Georgia or Gibraltar?
During Pre-Production, producers and executives are tasked with critical decisions such as: do we shoot in Georgia or in Gibraltar? Do we hire a thousand extras or lean on VFX? Do we keep a 10-hour workday or a 12-hour workday? Each of these choices can have massive impact on cost, timeline and creative outcome of the project. Traditionally, these decisions are rooted in human experience and intuition. Let us see how one can supplement these with data derived insights.
The problem we are describing is one of cost estimation: given various attributes about a production, estimate how much it will cost. These attributes should characterize both the content (genre, similarity to other titles, etc.) as well as the aforementioned production decisions (geographical location, production appetite, schedule, etc.). A production team could use this model as a sandbox to answer the central question of prep: which combination of production decisions stays most true to the creative vision while also staying under budget?
The core challenge with building any such model is data sparsity. A production executive may want to evaluate Atlanta, Georgia as a shooting location for a big budget fantasy epic, but we may not have much historical data about Atlanta. Furthermore, the mechanisms by which location impacts cost may be complex and difficult to infer from data, even in popular shooting locations.

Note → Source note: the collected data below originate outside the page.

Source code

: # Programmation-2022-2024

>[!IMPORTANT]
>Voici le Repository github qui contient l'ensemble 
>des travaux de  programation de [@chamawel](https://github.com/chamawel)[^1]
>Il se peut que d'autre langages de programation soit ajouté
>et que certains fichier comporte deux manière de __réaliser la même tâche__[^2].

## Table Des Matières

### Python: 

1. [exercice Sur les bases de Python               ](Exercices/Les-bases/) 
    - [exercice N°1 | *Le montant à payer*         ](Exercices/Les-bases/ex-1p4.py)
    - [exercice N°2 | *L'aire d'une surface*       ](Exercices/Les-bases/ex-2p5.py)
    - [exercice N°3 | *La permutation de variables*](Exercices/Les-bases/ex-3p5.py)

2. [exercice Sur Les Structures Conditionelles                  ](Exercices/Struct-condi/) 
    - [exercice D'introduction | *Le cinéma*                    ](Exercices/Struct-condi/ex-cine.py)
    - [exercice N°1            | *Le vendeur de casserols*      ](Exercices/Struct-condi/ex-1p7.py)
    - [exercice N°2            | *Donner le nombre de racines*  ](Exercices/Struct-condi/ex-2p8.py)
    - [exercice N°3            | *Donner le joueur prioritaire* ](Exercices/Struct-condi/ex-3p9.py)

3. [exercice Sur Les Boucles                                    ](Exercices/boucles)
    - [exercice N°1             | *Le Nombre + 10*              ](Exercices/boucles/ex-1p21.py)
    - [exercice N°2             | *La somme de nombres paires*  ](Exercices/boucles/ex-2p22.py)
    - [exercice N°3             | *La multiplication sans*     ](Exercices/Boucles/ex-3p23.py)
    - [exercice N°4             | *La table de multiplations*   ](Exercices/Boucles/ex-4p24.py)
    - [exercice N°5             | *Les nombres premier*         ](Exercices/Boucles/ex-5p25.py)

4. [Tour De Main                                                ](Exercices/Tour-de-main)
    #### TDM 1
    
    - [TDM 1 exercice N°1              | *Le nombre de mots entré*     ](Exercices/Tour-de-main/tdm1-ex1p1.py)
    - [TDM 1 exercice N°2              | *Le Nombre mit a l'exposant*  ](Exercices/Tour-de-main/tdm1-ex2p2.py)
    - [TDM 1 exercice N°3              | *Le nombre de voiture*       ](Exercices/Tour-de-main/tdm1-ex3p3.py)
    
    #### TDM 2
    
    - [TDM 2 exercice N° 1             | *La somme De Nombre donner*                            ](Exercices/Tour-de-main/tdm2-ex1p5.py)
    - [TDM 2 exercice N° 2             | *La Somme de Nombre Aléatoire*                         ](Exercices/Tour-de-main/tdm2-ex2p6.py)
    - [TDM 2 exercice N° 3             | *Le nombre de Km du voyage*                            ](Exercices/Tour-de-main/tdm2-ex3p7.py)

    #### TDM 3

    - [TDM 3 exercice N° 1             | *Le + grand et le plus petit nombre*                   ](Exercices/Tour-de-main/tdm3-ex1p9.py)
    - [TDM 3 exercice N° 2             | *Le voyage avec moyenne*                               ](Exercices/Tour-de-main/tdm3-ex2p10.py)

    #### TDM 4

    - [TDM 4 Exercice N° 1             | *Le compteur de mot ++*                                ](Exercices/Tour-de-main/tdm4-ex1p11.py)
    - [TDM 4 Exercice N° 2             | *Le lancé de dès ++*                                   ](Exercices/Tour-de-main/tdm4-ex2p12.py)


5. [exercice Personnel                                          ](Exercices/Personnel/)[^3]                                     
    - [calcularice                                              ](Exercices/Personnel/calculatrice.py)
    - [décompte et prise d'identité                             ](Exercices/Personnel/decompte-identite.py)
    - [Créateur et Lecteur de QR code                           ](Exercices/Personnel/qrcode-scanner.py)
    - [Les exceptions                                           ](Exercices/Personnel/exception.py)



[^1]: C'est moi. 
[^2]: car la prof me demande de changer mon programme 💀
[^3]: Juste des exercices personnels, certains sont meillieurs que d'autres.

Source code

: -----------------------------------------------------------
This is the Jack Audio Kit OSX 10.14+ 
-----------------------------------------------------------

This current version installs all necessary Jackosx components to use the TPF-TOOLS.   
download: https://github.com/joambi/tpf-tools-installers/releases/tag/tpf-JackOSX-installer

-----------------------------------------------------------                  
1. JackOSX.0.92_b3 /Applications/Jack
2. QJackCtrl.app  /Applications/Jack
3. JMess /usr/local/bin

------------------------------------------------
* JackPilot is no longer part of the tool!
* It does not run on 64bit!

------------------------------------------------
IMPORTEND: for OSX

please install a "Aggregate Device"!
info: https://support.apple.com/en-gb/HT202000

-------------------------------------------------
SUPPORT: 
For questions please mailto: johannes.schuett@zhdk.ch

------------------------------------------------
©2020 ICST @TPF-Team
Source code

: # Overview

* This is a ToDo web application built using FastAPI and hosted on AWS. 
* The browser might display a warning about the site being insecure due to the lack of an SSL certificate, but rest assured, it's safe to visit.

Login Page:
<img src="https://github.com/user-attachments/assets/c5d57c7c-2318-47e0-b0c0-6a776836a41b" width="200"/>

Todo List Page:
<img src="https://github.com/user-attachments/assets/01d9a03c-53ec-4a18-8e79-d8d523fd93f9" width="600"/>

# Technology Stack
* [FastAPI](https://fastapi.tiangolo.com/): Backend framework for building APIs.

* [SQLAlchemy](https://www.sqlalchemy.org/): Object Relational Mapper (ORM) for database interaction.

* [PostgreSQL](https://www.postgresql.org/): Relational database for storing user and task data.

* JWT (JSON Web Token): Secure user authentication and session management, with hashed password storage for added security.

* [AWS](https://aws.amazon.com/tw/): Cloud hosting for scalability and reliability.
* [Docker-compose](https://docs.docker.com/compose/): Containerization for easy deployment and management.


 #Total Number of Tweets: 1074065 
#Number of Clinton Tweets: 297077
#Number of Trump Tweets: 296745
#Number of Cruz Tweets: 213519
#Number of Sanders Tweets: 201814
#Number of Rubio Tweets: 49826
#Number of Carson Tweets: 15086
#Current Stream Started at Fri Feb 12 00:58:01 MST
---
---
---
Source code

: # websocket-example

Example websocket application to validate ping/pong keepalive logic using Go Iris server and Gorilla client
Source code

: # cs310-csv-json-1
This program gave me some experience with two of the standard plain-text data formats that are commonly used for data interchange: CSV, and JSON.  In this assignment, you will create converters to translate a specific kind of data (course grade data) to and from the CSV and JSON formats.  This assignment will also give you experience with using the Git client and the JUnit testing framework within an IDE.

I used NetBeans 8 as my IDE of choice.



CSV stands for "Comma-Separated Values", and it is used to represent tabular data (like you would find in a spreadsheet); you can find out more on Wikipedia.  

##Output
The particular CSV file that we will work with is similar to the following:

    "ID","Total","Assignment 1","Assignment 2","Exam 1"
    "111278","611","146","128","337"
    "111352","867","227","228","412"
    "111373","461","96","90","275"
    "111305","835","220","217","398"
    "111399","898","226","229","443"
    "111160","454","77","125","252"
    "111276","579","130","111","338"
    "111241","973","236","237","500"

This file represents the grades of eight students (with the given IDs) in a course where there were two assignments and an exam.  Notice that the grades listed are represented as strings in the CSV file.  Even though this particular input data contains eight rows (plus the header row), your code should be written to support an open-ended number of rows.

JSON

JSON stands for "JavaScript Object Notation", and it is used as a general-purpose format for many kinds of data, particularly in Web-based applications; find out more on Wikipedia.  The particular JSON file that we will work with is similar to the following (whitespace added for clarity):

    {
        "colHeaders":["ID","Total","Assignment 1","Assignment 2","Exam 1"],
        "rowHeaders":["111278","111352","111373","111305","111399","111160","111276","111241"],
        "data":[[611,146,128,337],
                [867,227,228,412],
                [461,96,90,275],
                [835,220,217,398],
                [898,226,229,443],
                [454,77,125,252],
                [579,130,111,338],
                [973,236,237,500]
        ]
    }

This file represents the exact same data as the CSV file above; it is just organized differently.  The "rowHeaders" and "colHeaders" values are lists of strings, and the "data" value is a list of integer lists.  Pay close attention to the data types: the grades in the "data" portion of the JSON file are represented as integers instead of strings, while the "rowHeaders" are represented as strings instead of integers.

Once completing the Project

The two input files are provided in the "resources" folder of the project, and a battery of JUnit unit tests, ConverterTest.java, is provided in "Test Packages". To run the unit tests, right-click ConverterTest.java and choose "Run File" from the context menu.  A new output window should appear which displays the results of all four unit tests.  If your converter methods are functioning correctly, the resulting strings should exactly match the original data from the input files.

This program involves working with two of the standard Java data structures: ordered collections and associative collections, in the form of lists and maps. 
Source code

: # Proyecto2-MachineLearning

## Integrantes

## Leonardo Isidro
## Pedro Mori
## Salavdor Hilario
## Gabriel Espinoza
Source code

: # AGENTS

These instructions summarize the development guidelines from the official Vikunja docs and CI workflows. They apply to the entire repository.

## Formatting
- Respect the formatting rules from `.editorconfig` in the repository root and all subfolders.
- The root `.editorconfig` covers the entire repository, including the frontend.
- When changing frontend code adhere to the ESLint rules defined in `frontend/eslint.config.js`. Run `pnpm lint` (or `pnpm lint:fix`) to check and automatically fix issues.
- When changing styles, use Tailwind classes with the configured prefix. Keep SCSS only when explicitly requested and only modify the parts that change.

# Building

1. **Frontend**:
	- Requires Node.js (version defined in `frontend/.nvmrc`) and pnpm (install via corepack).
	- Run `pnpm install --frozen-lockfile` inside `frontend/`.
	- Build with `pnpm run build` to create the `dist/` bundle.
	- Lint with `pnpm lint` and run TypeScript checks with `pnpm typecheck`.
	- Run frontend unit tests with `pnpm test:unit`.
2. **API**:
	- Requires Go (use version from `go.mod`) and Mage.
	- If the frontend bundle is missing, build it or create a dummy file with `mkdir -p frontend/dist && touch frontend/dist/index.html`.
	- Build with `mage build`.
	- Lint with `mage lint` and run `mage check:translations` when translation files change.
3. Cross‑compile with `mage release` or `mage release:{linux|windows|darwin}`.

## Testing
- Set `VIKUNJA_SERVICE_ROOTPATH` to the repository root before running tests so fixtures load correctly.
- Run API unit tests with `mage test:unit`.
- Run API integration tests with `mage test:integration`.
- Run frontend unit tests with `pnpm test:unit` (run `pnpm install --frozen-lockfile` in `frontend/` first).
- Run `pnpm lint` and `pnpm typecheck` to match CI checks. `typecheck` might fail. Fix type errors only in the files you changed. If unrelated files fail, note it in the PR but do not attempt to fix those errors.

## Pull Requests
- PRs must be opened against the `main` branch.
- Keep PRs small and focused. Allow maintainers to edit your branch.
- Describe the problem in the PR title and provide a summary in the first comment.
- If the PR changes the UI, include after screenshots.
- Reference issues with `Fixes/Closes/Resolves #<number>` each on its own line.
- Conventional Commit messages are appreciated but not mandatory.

One solution is to lean heavily on domain knowledge and expertise. Rather than attempting to learn thousands of parameters in a black box, we carefully construct networks that reflect our intuition about the problem space, and place strong priors on any parameters we seek to learn.
For instance, suppose our goal is to model the ratio R_XY in certain production costs between geographic locations X (Atlanta) and Y (New Orleans). There are hundreds of such costs for any given production, and some vary more with location than others. Despite the sparsity in the data, one can efficiently model the fractional change in each of these costs by organizing them hierarchically (illustrated in Figure 2), placing them in a model that reflects this hierarchy, and, finally, putting priors on these ratios that reflect domain expertise. Such a model allows production executives to play around with ‘what-if’ scenarios and make informed decisions about critical aspects of a production.
Once the pre-production minefield of decisions has been navigated, next we get to tackle the challenge of putting a plan into action. This marks the start of the Production stage (Figure 1). This is where it takes sorting through a mountain of logistical and operational challenges to enable the creative act of principal photography. These challenges are perhaps best illustrated by the task of Scheduling, which dictates how various resources are orchestrated for principal photography. We examine Scheduling next.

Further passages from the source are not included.